The official weigh-in. Staff photo.

But it didn’t matter - she beat the old record (18 little cups of salsa for consumption with a Ranchero Burrito, set by customer Dawn Haberlind at El Pollo Loco on Sherman Way & Winnetka in 2011) handily.

“To be honest, I wasn’t even thinking about settin' no record,” Speriglio says. “I just wanted some salsa with my burrito. I was more focused on getting home to watch me some Family Feud with Steve Harvey.”

Speriglio’s record will likely stand for the foreseeable future, experts note. “Her burrito weighed 10.6 ounces. Add the little bag of tortilla chips - 13 chips and some broken pieces - and they weigh a combined 12.2 ounces,” reports Bob Farrell of the Owensmouth / Canoga Historical Society, who performed official adjudicating services by counting the filled cups and weighing their contents at Speriglio's Hart Street apartment. 

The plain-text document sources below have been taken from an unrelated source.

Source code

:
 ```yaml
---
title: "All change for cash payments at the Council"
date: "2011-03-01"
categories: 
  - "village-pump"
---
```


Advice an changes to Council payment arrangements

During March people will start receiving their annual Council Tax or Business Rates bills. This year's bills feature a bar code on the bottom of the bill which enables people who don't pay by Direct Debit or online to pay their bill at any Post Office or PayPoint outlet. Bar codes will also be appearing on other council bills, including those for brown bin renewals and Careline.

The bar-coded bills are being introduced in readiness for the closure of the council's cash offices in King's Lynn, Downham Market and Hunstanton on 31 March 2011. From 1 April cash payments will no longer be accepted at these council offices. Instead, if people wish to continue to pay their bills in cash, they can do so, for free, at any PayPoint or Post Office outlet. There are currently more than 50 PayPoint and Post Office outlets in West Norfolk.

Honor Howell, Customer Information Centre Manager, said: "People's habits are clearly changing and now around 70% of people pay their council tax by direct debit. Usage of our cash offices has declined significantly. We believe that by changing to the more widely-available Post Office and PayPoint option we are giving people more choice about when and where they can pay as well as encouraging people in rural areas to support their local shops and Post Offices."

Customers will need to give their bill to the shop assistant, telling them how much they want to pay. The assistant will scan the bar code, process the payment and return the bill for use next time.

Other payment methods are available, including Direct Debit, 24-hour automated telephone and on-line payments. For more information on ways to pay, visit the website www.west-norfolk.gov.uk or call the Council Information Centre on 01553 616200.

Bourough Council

“The salsa alone weighed 2 lbs, 1.7 ounces. That’s a remarkable salsa-to-burrito-and-chips ratio. We’re not likely to see anything like this again in our lifetime. I’ve already submitted it to Guinness.”
Evie Speriglio's TV tray laden with her record-breaking salsa haul photographed mid-meal. Staff photo.
As to how she enjoyed the salsa, Speriglio responds with surprise. “Huh? It was okay, I guess. Except the assholes who designed the cups made them too shallow - you can’t really dip your chips and get much on them. I had like two cups and threw the rest out. Now shut the f___ up - the Fast Money Round’s coming up next and I want to see these assholes lose!”